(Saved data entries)
++++++++++++++++++++
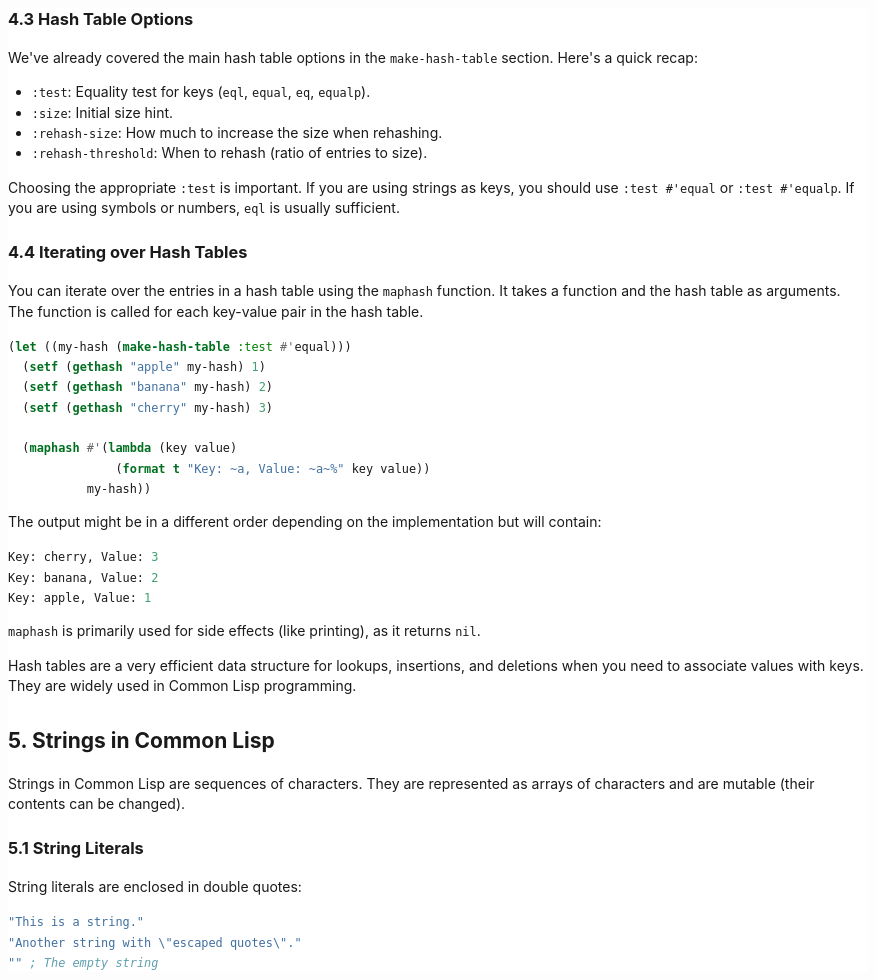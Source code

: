 ### 4.3 Hash Table Options

We've already covered the main hash table options in the `make-hash-table` section. Here's a quick recap:

- `:test`: Equality test for keys (`eql`, `equal`, `eq`, `equalp`).
- `:size`: Initial size hint.
- `:rehash-size`: How much to increase the size when rehashing.
- `:rehash-threshold`: When to rehash (ratio of entries to size).

Choosing the appropriate `:test` is important. If you are using strings as keys, you should use `:test #'equal` or `:test #'equalp`. If you are using symbols or numbers, `eql` is usually sufficient.

### 4.4 Iterating over Hash Tables

You can iterate over the entries in a hash table using the `maphash` function. It takes a function and the hash table as arguments. The function is called for each key-value pair in the hash table.

```lisp
(let ((my-hash (make-hash-table :test #'equal)))
  (setf (gethash "apple" my-hash) 1)
  (setf (gethash "banana" my-hash) 2)
  (setf (gethash "cherry" my-hash) 3)

  (maphash #'(lambda (key value)
               (format t "Key: ~a, Value: ~a~%" key value))
           my-hash))
```

The output might be in a different order depending on the implementation but will contain:

```lisp
Key: cherry, Value: 3
Key: banana, Value: 2
Key: apple, Value: 1
```

`maphash` is primarily used for side effects (like printing), as it returns `nil`.

Hash tables are a very efficient data structure for lookups, insertions, and deletions when you need to associate values with keys. They are widely used in Common Lisp programming.

## 5. Strings in Common Lisp

Strings in Common Lisp are sequences of characters. They are represented as arrays of characters and are mutable (their contents can be changed).

### 5.1 String Literals

String literals are enclosed in double quotes:

```lisp
"This is a string."
"Another string with \"escaped quotes\"."
"" ; The empty string
```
++++++++++++++++++++
§ Your objective: Take the line with "size when rehashing." and all lines after it through the end of the records, and write them out exactly; include nothing else.

§ Exercise answer:
- `:rehash-size`: How much to increase the size when rehashing.
- `:rehash-threshold`: When to rehash (ratio of entries to size).

Choosing the appropriate `:test` is important. If you are using strings as keys, you should use `:test #'equal` or `:test #'equalp`. If you are using symbols or numbers, `eql` is usually sufficient.

### 4.4 Iterating over Hash Tables

You can iterate over the entries in a hash table using the `maphash` function. It takes a function and the hash table as arguments. The function is called for each key-value pair in the hash table.

```lisp
(let ((my-hash (make-hash-table :test #'equal)))
  (setf (gethash "apple" my-hash) 1)
  (setf (gethash "banana" my-hash) 2)
  (setf (gethash "cherry" my-hash) 3)

  (maphash #'(lambda (key value)
               (format t "Key: ~a, Value: ~a~%" key value))
           my-hash))
```

The output might be in a different order depending on the implementation but will contain:

```lisp
Key: cherry, Value: 3
Key: banana, Value: 2
Key: apple, Value: 1
```

`maphash` is primarily used for side effects (like printing), as it returns `nil`.

Hash tables are a very efficient data structure for lookups, insertions, and deletions when you need to associate values with keys. They are widely used in Common Lisp programming.

## 5. Strings in Common Lisp

Strings in Common Lisp are sequences of characters. They are represented as arrays of characters and are mutable (their contents can be changed).

### 5.1 String Literals

String literals are enclosed in double quotes:

```lisp
"This is a string."
"Another string with \"escaped quotes\"."
"" ; The empty string
```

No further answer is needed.